_Work to complete:_ Tally the lines below that contain the word "context", then give the tally alone.
====== Available records
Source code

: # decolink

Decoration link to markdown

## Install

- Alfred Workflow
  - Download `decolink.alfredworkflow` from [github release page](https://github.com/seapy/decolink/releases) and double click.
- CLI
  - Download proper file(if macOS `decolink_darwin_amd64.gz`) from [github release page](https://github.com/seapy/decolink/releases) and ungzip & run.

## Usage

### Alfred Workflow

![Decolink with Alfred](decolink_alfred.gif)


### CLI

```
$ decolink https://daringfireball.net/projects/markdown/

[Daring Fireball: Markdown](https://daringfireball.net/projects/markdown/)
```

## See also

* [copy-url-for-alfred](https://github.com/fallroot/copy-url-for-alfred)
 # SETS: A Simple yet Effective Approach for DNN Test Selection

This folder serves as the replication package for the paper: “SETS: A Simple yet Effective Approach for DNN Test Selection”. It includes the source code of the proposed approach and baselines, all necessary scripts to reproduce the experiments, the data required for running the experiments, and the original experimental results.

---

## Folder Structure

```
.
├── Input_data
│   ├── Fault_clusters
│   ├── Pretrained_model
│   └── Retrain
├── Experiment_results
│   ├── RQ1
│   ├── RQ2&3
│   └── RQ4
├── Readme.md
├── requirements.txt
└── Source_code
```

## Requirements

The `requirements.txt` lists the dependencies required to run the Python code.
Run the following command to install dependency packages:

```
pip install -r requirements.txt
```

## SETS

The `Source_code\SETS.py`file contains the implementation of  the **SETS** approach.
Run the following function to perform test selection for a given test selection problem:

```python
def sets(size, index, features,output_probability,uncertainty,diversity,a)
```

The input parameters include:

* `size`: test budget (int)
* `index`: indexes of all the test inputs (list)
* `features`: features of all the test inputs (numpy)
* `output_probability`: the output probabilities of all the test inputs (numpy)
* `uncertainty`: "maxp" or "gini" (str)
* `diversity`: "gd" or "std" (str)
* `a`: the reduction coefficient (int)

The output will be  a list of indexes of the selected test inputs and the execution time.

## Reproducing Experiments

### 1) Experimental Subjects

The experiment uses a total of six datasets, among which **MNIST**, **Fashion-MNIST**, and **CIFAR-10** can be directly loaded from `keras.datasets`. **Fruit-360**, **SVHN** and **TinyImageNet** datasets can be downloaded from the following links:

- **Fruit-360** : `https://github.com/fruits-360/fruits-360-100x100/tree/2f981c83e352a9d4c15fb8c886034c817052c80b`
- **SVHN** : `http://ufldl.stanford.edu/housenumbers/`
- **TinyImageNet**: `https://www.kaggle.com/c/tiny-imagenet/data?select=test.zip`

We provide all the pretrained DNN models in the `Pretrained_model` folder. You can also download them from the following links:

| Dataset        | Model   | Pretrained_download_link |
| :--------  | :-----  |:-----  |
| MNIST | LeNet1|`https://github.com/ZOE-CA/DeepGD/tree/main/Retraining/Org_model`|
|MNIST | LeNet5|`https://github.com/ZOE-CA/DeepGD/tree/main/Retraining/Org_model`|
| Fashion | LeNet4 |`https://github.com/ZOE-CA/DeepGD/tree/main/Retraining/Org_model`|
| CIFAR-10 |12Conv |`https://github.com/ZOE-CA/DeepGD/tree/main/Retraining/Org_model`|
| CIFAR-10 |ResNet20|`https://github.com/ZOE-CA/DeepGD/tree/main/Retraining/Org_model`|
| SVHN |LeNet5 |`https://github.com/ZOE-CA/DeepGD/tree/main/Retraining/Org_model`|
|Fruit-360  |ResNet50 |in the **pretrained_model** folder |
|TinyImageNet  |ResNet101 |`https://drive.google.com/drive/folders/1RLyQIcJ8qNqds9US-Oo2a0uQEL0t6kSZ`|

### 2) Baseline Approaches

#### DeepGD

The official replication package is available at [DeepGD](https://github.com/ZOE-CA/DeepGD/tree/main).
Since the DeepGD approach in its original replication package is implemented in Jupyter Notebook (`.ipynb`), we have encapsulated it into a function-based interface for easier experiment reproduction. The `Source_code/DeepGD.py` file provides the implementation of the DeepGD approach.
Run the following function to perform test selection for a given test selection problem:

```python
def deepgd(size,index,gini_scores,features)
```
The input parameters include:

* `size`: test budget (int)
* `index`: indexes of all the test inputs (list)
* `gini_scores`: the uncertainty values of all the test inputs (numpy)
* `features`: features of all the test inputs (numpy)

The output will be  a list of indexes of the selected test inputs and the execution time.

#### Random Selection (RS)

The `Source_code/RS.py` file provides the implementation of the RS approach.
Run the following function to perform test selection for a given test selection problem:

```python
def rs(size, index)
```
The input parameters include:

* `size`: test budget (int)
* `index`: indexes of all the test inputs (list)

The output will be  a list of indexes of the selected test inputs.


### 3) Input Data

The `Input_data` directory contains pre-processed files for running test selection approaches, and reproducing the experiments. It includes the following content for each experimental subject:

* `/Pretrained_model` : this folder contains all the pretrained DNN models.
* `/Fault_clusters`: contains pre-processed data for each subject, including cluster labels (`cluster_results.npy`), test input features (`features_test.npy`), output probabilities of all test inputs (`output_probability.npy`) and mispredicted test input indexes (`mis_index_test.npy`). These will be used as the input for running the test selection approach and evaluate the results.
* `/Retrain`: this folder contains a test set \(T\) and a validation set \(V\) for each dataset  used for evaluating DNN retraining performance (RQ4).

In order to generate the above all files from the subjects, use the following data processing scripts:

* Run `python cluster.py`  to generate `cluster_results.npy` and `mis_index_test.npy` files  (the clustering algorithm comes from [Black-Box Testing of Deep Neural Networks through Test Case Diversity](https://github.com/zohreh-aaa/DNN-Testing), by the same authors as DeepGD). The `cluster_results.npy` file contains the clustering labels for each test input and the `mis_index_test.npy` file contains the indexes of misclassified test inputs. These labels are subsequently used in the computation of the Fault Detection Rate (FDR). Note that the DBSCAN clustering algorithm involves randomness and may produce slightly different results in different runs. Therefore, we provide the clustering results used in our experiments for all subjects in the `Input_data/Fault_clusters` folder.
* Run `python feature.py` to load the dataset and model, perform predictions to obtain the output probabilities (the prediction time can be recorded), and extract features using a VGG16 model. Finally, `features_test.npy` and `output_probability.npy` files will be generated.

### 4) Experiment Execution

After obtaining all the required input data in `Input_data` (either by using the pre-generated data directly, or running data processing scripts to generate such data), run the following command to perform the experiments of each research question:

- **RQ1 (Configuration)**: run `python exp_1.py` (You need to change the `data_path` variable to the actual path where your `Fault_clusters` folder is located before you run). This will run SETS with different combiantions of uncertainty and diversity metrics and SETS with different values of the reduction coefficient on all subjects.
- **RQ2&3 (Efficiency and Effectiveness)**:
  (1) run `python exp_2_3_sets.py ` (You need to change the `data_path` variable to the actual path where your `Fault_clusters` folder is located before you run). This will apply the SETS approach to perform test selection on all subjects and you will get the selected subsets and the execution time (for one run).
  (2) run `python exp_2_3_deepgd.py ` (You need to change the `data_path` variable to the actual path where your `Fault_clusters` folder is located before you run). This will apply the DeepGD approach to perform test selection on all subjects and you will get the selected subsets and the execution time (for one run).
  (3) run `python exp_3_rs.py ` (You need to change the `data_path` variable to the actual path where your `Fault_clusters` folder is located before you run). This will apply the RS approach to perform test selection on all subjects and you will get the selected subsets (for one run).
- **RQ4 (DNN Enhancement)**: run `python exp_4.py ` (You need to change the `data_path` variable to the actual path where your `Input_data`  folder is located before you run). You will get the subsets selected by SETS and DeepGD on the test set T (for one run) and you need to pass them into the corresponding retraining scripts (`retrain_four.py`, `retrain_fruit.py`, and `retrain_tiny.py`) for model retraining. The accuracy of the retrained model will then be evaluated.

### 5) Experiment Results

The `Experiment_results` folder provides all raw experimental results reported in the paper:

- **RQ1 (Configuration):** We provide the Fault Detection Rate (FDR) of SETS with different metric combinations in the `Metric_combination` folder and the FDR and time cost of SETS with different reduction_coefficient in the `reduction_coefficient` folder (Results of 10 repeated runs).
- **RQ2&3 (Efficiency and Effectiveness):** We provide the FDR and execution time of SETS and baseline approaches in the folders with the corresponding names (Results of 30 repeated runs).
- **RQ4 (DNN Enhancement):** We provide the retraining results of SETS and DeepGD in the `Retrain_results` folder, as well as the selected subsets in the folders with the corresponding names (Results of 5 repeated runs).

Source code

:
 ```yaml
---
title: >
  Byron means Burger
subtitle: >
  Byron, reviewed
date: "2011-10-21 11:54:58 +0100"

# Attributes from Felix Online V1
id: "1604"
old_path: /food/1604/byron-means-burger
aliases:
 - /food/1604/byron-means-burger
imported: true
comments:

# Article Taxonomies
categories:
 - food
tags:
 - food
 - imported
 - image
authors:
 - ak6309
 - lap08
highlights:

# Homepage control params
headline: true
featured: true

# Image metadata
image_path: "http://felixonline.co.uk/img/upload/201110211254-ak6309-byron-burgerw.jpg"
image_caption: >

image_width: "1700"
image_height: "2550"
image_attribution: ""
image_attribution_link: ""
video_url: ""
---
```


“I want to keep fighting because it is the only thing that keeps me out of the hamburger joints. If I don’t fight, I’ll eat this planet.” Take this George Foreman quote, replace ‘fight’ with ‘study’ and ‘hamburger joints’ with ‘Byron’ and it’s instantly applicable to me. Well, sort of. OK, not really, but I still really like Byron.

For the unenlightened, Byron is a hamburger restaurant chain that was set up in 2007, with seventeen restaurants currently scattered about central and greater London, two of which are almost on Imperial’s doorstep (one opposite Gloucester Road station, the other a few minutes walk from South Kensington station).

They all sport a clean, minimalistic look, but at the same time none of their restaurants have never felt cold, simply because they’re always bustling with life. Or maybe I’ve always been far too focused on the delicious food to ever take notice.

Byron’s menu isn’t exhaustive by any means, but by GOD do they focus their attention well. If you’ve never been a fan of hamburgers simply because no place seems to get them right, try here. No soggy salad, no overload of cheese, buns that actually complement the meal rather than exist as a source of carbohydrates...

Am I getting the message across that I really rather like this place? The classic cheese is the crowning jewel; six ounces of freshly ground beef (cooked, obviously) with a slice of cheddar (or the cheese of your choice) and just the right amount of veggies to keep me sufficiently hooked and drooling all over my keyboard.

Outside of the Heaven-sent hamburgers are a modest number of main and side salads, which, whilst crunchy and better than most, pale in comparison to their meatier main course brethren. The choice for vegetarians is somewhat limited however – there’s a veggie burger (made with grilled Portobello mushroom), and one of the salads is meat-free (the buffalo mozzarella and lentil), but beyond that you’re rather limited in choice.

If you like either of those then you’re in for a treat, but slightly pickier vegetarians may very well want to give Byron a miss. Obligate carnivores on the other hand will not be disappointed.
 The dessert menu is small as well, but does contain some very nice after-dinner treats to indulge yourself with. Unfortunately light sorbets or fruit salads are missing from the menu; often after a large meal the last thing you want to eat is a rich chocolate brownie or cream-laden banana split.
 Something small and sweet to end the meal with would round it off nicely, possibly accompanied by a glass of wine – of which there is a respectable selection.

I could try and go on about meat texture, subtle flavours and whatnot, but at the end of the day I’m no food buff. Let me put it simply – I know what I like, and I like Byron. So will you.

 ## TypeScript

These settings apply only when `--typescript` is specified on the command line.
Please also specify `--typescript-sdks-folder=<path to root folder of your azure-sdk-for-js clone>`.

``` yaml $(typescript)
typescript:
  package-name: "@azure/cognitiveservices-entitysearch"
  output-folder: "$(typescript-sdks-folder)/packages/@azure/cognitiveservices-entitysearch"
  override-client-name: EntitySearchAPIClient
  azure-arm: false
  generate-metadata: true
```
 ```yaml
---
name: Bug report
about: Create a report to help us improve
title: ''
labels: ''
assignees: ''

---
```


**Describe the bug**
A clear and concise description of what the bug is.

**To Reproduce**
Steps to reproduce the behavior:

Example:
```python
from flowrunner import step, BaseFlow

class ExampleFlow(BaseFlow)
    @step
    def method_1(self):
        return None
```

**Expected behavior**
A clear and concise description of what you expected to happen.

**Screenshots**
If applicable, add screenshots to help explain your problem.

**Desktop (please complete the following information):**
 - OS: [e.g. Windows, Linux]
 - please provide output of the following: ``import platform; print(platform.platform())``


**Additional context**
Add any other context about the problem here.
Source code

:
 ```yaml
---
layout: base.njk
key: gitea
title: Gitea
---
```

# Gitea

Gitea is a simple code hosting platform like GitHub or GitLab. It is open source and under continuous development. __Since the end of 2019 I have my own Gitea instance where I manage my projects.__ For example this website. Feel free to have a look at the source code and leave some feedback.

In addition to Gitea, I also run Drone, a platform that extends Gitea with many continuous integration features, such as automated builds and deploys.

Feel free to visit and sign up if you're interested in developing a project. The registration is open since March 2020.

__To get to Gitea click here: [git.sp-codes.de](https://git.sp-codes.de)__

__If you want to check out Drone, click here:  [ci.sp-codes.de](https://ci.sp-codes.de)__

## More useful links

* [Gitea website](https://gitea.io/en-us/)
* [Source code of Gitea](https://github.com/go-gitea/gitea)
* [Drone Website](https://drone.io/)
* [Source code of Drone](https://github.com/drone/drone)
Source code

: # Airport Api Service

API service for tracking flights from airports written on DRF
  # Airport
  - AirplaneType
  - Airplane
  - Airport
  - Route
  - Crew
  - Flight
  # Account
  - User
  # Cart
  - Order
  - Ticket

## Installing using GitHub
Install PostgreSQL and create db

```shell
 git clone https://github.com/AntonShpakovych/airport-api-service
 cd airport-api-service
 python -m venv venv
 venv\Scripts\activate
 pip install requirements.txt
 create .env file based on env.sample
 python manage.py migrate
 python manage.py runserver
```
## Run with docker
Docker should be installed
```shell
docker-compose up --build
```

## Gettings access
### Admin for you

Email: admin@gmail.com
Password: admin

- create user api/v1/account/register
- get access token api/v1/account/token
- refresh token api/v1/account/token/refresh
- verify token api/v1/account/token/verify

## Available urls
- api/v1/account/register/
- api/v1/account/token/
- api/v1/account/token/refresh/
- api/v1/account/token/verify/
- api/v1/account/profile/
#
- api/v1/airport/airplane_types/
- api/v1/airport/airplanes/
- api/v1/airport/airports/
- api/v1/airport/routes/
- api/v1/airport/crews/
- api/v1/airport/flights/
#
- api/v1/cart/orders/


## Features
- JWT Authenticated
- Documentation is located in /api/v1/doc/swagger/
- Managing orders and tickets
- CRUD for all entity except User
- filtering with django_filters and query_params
============
_Solution:_ 2